Autonomy can also be seen in the context of self-organistion and anti-party actions that are also expressed in the actions of migrants moving in a manner that can be seen as an action of resistance to the established political order of the world. (Papodopoulos and Mezzadra)

The mobile commons

The digitisation of communication, provides a new space in which migrants can communicate, exist and resist outside the national political frames. These are rapidly changing and hard to pin down. The creation of a space for “subterranean” resistance that can exist outside traditional spaces provides an interesting new space. This is interesting in the context of James Scott’s ‘Weapons of the Weak’ and other work.

Comments from the team that the idea is very interesting and strong, but that it would have been nice to see more specificity and empiricism in the analysis of this. (Discussed K. Sivaramakrishnan and made reference to Ash Amin’s latest work on the Stranger)

Key questions:

How does/can “resistance” in a political context align with concepts of knowledge exchange?

How does language obscure truth?

Entire UN apparatus are created around nebulous words such as “resilience” and “knowledge exchange”

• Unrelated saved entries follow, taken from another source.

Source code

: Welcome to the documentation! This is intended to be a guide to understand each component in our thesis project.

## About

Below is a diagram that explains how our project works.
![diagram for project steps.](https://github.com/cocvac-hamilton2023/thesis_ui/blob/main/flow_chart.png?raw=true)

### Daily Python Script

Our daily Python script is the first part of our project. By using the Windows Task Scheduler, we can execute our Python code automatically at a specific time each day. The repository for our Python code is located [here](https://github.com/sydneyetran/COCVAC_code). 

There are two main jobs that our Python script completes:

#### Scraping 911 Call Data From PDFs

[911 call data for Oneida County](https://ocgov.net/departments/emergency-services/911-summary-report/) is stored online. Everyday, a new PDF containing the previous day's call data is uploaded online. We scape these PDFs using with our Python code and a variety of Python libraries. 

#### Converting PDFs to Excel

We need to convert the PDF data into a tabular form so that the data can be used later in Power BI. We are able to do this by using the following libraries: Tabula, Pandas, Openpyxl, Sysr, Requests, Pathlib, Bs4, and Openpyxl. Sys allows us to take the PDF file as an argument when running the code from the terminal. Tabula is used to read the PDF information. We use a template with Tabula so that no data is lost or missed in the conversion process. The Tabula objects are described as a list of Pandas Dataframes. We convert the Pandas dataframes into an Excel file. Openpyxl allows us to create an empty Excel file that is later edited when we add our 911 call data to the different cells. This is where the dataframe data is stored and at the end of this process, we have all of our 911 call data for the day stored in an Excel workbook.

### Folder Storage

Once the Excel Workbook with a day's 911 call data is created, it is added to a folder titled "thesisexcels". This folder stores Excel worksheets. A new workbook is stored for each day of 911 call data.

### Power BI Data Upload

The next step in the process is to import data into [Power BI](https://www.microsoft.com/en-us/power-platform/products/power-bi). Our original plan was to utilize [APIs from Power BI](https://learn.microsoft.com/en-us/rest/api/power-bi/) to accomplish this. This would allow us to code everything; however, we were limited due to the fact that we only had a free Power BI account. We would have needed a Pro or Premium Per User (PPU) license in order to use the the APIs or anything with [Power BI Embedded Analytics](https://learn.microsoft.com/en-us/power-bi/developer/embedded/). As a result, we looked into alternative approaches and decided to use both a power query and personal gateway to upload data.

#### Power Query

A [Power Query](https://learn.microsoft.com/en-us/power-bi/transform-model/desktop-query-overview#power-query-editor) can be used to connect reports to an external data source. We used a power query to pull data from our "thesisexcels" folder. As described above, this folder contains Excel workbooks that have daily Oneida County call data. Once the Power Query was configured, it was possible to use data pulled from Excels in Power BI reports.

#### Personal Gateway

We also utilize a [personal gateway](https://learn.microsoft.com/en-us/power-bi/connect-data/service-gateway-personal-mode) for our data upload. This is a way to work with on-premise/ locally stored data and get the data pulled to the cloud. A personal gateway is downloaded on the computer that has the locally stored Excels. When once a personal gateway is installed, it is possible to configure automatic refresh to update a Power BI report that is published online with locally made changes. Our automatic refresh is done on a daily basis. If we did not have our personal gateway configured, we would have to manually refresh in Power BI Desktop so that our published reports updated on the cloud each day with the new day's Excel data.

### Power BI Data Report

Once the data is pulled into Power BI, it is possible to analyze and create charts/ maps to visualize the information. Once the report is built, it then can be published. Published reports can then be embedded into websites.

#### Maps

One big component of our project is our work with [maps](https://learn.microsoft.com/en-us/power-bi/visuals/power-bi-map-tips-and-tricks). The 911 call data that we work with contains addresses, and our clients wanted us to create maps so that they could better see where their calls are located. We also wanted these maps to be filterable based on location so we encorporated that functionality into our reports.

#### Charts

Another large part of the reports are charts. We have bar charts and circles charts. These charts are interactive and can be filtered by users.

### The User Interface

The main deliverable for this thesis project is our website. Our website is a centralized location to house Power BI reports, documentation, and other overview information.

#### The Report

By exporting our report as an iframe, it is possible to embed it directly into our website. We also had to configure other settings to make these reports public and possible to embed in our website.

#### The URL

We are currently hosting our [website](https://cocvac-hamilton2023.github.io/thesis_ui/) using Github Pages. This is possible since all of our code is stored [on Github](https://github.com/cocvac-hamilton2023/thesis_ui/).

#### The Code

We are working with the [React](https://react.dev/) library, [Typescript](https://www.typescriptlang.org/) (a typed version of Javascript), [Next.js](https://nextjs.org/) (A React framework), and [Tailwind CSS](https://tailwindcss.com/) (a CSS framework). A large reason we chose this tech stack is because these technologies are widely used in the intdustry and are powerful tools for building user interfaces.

(reference: Buzzwords and Fuzzwords) –

Can one use clarity to resist – to find truth our of the morass of ridiculous words that people don’t understand? Is are concepts of “clarity” sometimes misleading and something that should be resisted?

What does resilience mean, and whose responsibility is it? The state transfers the expectation/responsibility of resilience to the individual – encouraging entrepreneurialism etc.

What is the relationship between resistance and security? We are all protecting ourselves at all times – is this resilience? Protest and resistance may be problematic because they suggest that the state is expected to solve problems rather than you.

We all resist in various ways even at the micro/pedestrial level – choosing who we hang out with, who we choose to be (and what we are seen as) how we curate our ‘friends’, on facebook when they operate in a manner that we disapprove of. Where does resistance end and “ethics and responsibility” start?

Strategies of resistance – should one not resist that which is wrong if one believes that a bigger prize can be gained?